The timekeeper tapped her head to alert the officials that time had expired. But there was one play left to be made.
The Western women's field hockey team had been awarded a corner in the waning seconds of the gold-medal game against Hudson Valley at the Empire State Games. Western had one chance to wipe out a 1-0 deficit.
As every out-of-bounds pass had, this one came straight to Chantae Miller, a senior at Williamsville North. She slapped at the ball, sending it whizzing past the goalie and into the net.
And that's when Western's luck ended.
The split-second of celebration was interrupted by the official's whistle. The goal -- which would have forced overtime and given Western a chance to win -- was disallowed due to a dangerous play: Miller lifted the ball too high into the crowd of players in front of the goal. Game over. Hudson Valley wins.
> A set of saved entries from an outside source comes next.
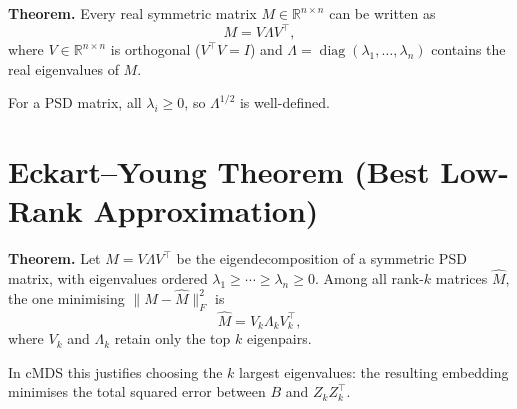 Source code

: \documentclass[11pt]{article}
\begin{document}
\textbf{Theorem.}  Every real symmetric matrix $M \in \mathbb{R}^{n\times
n}$ can be written as
\[
  M = V \Lambda V^{\top},
\]
where $V \in \mathbb{R}^{n\times n}$ is orthogonal ($V^{\top}V = I$) and
$\Lambda = \operatorname{diag}(\lambda_1,\dots,\lambda_n)$ contains the
real eigenvalues of $M$.

For a PSD matrix, all $\lambda_i \ge 0$, so $\Lambda^{1/2}$ is
well-defined.

\section{Eckart–Young Theorem (Best Low-Rank Approximation)}

\textbf{Theorem.}  Let $M = V\Lambda V^{\top}$ be the eigendecomposition
of a symmetric PSD matrix, with eigenvalues ordered $\lambda_1 \ge \cdots
\ge \lambda_n \ge 0$.  Among all rank-$k$ matrices $\hat{M}$, the one
minimising $\|M - \hat{M}\|_F^2$ is
\[
  \hat{M} = V_k \Lambda_k V_k^{\top},
\]
where $V_k$ and $\Lambda_k$ retain only the top $k$ eigenpairs.

In cMDS this justifies choosing the $k$ largest eigenvalues: the resulting
embedding minimises the total squared error between $B$ and $Z_kZ_k^{\top}$.
\end{document}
"We were so hyped up about wanting to win that we psyched ourselves out," said Nicole Lewis, Western's goalkeeper.
Signs of dejection and anguish were less apparent than expected, probably because Western was a field hockey medal winner for the first time in 10 years. The team took silver under current coach Peter Tonsoline in 1998. The last gold was in 1981, long before any of this year's competitors was born.
"We've had a drought, but this is probably the best team I've put together," said Tonsoline, reflecting on his 17 years of service. "I didn't know much about the competition. I thought Hudson Valley was going to be down this year, but little did I know."
Tonsoline attended his son's wedding on Friday and missed his team's victory over Hudson Valley, which came in penalty strokes. Miller, playing in her fourth Games, netted the game-winning stroke while Hudson Valley missed all five attempts.
Ironically -- and unfortunately for Western -- Hudson Valley's persistence paid off. It scored Sunday on a stroke, giving the team a 1-for-7 stroke-conversion rate at the Games.
"Probability is they're going to put one in sooner or later," Tonsoline said. "[Lewis] is great on the strokes too, but it was a good shot and she can't stop everything. It was early in the game too, and it shouldn't be a factor. It's in the end of the game that it's a back-breaker."
Although the stroke was the only goal, it was not for a lack of opportunities. Hudson Valley converted none of its 13 corners and dominated possession for nearly all of the first half, despite being constantly shut down by Lewis and the Western defense.
"In the first half we played tight, they played loose," Tonsoline said. "In the second half we adjusted, and I thought we were matched up pretty evenly. Now it came down to who is going to catch a break."